- **Records shown**
****************************************
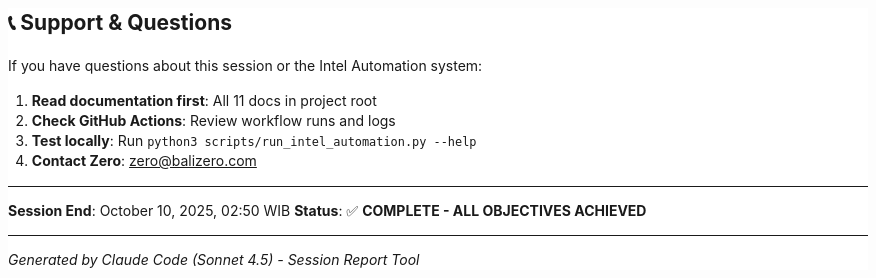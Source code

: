 ## 📞 Support & Questions

If you have questions about this session or the Intel Automation system:

1. **Read documentation first**: All 11 docs in project root
2. **Check GitHub Actions**: Review workflow runs and logs
3. **Test locally**: Run `python3 scripts/run_intel_automation.py --help`
4. **Contact Zero**: zero@balizero.com

---

**Session End**: October 10, 2025, 02:50 WIB
**Status**: ✅ **COMPLETE - ALL OBJECTIVES ACHIEVED**

---

_Generated by Claude Code (Sonnet 4.5) - Session Report Tool_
****************************************
- **What you will do**
Only the pictures stay behind; everything else in the data above is to be retyped exactly.

- **Response area**
Source code

: ## 📞 Support & Questions

If you have questions about this session or the Intel Automation system:

1. **Read documentation first**: All 11 docs in project root
2. **Check GitHub Actions**: Review workflow runs and logs
3. **Test locally**: Run `python3 scripts/run_intel_automation.py --help`
4. **Contact Zero**: zero@balizero.com

---

**Session End**: October 10, 2025, 02:50 WIB
**Status**: ✅ **COMPLETE - ALL OBJECTIVES ACHIEVED**

---

_Generated by Claude Code (Sonnet 4.5) - Session Report Tool_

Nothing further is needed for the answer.